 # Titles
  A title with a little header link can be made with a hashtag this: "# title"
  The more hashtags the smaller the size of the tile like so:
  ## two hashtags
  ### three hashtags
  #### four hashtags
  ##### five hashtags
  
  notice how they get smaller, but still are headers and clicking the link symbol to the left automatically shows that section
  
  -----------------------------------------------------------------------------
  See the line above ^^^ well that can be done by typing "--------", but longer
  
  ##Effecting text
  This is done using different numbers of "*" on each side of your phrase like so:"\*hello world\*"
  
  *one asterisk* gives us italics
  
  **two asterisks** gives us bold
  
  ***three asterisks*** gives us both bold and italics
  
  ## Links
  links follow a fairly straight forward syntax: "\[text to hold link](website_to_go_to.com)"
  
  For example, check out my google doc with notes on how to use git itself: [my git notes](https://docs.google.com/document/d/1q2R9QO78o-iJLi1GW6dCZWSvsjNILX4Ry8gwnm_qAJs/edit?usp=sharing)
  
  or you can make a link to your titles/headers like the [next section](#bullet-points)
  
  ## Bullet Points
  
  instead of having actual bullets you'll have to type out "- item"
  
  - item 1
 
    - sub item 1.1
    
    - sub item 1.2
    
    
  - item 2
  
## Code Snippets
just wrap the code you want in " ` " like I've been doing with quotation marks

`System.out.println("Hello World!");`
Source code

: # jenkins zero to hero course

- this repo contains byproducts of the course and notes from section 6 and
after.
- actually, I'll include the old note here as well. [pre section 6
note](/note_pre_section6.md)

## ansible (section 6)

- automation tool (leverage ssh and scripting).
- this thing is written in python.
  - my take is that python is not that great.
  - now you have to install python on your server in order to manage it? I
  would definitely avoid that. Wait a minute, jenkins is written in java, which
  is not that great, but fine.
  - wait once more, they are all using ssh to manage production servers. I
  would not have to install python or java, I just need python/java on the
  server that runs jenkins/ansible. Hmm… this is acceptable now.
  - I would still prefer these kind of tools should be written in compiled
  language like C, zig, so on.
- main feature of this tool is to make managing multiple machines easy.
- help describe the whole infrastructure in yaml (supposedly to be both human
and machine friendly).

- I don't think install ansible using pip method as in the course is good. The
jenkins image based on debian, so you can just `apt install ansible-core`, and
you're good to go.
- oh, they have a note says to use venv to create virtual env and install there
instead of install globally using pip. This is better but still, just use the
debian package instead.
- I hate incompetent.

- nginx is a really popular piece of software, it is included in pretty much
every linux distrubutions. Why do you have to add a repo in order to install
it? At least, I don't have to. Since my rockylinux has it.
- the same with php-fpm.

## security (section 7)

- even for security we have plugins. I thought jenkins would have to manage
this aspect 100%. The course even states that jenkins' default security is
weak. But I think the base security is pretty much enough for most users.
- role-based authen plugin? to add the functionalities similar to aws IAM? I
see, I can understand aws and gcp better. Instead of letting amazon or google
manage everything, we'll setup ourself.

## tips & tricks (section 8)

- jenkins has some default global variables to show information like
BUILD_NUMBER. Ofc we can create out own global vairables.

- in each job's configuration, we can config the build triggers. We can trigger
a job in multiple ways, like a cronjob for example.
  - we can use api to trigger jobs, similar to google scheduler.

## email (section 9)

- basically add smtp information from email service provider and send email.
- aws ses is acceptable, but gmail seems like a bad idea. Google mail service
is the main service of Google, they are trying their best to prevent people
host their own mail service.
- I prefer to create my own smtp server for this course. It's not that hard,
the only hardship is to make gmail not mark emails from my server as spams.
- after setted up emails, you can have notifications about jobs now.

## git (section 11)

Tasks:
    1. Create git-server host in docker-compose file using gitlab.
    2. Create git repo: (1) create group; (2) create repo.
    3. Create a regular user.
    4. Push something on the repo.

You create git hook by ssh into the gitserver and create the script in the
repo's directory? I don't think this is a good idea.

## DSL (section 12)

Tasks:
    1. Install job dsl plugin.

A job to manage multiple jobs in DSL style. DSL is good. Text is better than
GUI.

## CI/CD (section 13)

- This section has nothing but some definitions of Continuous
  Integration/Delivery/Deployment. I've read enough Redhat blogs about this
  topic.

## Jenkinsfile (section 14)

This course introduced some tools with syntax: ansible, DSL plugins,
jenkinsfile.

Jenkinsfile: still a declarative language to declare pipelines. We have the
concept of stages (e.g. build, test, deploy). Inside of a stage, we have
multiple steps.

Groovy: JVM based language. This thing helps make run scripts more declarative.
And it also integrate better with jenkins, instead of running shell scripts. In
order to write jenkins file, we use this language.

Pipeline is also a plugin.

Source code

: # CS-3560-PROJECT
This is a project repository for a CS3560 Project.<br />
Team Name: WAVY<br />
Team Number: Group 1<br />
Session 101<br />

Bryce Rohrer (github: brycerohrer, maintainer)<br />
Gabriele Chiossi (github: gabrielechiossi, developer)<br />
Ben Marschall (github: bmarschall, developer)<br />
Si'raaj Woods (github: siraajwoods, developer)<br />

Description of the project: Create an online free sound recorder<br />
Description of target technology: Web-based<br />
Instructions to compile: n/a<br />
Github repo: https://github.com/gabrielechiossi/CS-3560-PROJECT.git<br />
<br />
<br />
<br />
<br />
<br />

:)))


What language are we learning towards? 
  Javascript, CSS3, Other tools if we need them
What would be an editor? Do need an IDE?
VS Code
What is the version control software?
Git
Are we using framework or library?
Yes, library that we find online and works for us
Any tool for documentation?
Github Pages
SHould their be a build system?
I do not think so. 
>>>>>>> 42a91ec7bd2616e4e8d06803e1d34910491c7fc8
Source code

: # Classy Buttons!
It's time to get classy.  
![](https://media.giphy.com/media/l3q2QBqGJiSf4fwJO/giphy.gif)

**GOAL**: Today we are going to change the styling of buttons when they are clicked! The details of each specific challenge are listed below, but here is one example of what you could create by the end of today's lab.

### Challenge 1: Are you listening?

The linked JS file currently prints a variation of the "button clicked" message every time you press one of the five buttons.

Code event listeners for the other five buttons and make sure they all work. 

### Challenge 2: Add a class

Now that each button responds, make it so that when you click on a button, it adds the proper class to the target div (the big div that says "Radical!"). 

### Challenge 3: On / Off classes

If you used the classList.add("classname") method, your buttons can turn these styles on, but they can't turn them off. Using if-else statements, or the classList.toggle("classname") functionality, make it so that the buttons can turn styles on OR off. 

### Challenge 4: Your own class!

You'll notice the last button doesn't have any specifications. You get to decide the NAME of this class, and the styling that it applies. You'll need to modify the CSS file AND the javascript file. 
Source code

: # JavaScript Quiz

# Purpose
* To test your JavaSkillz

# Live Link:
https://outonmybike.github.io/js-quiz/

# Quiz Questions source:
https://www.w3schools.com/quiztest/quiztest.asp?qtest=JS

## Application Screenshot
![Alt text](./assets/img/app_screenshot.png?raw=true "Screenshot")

┄┄┄┄┄┄┄┄┄┄┄┄┄┄┄┄┄┄┄┄

Exercise prompt: Each entry is to be given again, exactly as it stands.

Task solution:
 # Titles
  A title with a little header link can be made with a hashtag this: "# title"
  The more hashtags the smaller the size of the tile like so:
  ## two hashtags
  ### three hashtags
  #### four hashtags
  ##### five hashtags
  
  notice how they get smaller, but still are headers and clicking the link symbol to the left automatically shows that section
  
  -----------------------------------------------------------------------------
  See the line above ^^^ well that can be done by typing "--------", but longer
  
  ##Effecting text
  This is done using different numbers of "*" on each side of your phrase like so:"\*hello world\*"
  
  *one asterisk* gives us italics
  
  **two asterisks** gives us bold
  
  ***three asterisks*** gives us both bold and italics
  
  ## Links
  links follow a fairly straight forward syntax: "\[text to hold link](website_to_go_to.com)"
  
  For example, check out my google doc with notes on how to use git itself: [my git notes](https://docs.google.com/document/d/1q2R9QO78o-iJLi1GW6dCZWSvsjNILX4Ry8gwnm_qAJs/edit?usp=sharing)
  
  or you can make a link to your titles/headers like the [next section](#bullet-points)
  
  ## Bullet Points
  
  instead of having actual bullets you'll have to type out "- item"
  
  - item 1
 
    - sub item 1.1
    
    - sub item 1.2
    
    
  - item 2
  
## Code Snippets
just wrap the code you want in " ` " like I've been doing with quotation marks

`System.out.println("Hello World!");`
Source code

: # jenkins zero to hero course

- this repo contains byproducts of the course and notes from section 6 and
after.
- actually, I'll include the old note here as well. [pre section 6
note](/note_pre_section6.md)

## ansible (section 6)

- automation tool (leverage ssh and scripting).
- this thing is written in python.
  - my take is that python is not that great.
  - now you have to install python on your server in order to manage it? I
  would definitely avoid that. Wait a minute, jenkins is written in java, which
  is not that great, but fine.
  - wait once more, they are all using ssh to manage production servers. I
  would not have to install python or java, I just need python/java on the
  server that runs jenkins/ansible. Hmm… this is acceptable now.
  - I would still prefer these kind of tools should be written in compiled
  language like C, zig, so on.
- main feature of this tool is to make managing multiple machines easy.
- help describe the whole infrastructure in yaml (supposedly to be both human
and machine friendly).

- I don't think install ansible using pip method as in the course is good. The
jenkins image based on debian, so you can just `apt install ansible-core`, and
you're good to go.
- oh, they have a note says to use venv to create virtual env and install there
instead of install globally using pip. This is better but still, just use the
debian package instead.
- I hate incompetent.

- nginx is a really popular piece of software, it is included in pretty much
every linux distrubutions. Why do you have to add a repo in order to install
it? At least, I don't have to. Since my rockylinux has it.
- the same with php-fpm.

## security (section 7)

- even for security we have plugins. I thought jenkins would have to manage
this aspect 100%. The course even states that jenkins' default security is
weak. But I think the base security is pretty much enough for most users.
- role-based authen plugin? to add the functionalities similar to aws IAM? I
see, I can understand aws and gcp better. Instead of letting amazon or google
manage everything, we'll setup ourself.

## tips & tricks (section 8)

- jenkins has some default global variables to show information like
BUILD_NUMBER. Ofc we can create out own global vairables.

- in each job's configuration, we can config the build triggers. We can trigger
a job in multiple ways, like a cronjob for example.
  - we can use api to trigger jobs, similar to google scheduler.

## email (section 9)

- basically add smtp information from email service provider and send email.
- aws ses is acceptable, but gmail seems like a bad idea. Google mail service
is the main service of Google, they are trying their best to prevent people
host their own mail service.
- I prefer to create my own smtp server for this course. It's not that hard,
the only hardship is to make gmail not mark emails from my server as spams.
- after setted up emails, you can have notifications about jobs now.

## git (section 11)

Tasks:
    1. Create git-server host in docker-compose file using gitlab.
    2. Create git repo: (1) create group; (2) create repo.
    3. Create a regular user.
    4. Push something on the repo.

You create git hook by ssh into the gitserver and create the script in the
repo's directory? I don't think this is a good idea.

## DSL (section 12)

Tasks:
    1. Install job dsl plugin.

A job to manage multiple jobs in DSL style. DSL is good. Text is better than
GUI.

## CI/CD (section 13)

- This section has nothing but some definitions of Continuous
  Integration/Delivery/Deployment. I've read enough Redhat blogs about this
  topic.

## Jenkinsfile (section 14)

This course introduced some tools with syntax: ansible, DSL plugins,
jenkinsfile.

Jenkinsfile: still a declarative language to declare pipelines. We have the
concept of stages (e.g. build, test, deploy). Inside of a stage, we have
multiple steps.

Groovy: JVM based language. This thing helps make run scripts more declarative.
And it also integrate better with jenkins, instead of running shell scripts. In
order to write jenkins file, we use this language.

Pipeline is also a plugin.

Source code

: # CS-3560-PROJECT
This is a project repository for a CS3560 Project.<br />
Team Name: WAVY<br />
Team Number: Group 1<br />
Session 101<br />

Bryce Rohrer (github: brycerohrer, maintainer)<br />
Gabriele Chiossi (github: gabrielechiossi, developer)<br />
Ben Marschall (github: bmarschall, developer)<br />
Si'raaj Woods (github: siraajwoods, developer)<br />

Description of the project: Create an online free sound recorder<br />
Description of target technology: Web-based<br />
Instructions to compile: n/a<br />
Github repo: https://github.com/gabrielechiossi/CS-3560-PROJECT.git<br />
<br />
<br />
<br />
<br />
<br />

:)))


What language are we learning towards? 
  Javascript, CSS3, Other tools if we need them
What would be an editor? Do need an IDE?
VS Code
What is the version control software?
Git
Are we using framework or library?
Yes, library that we find online and works for us
Any tool for documentation?
Github Pages
SHould their be a build system?
I do not think so. 
>>>>>>> 42a91ec7bd2616e4e8d06803e1d34910491c7fc8
Source code

: # Classy Buttons!
It's time to get classy.  
![](https://media.giphy.com/media/l3q2QBqGJiSf4fwJO/giphy.gif)

**GOAL**: Today we are going to change the styling of buttons when they are clicked! The details of each specific challenge are listed below, but here is one example of what you could create by the end of today's lab.

### Challenge 1: Are you listening?

The linked JS file currently prints a variation of the "button clicked" message every time you press one of the five buttons.

Code event listeners for the other five buttons and make sure they all work. 

### Challenge 2: Add a class

Now that each button responds, make it so that when you click on a button, it adds the proper class to the target div (the big div that says "Radical!"). 

### Challenge 3: On / Off classes

If you used the classList.add("classname") method, your buttons can turn these styles on, but they can't turn them off. Using if-else statements, or the classList.toggle("classname") functionality, make it so that the buttons can turn styles on OR off. 

### Challenge 4: Your own class!

You'll notice the last button doesn't have any specifications. You get to decide the NAME of this class, and the styling that it applies. You'll need to modify the CSS file AND the javascript file. 
Source code

: # JavaScript Quiz

# Purpose
* To test your JavaSkillz

# Live Link:
https://outonmybike.github.io/js-quiz/

# Quiz Questions source:
https://www.w3schools.com/quiztest/quiztest.asp?qtest=JS

## Application Screenshot
![Alt text](./assets/img/app_screenshot.png?raw=true "Screenshot")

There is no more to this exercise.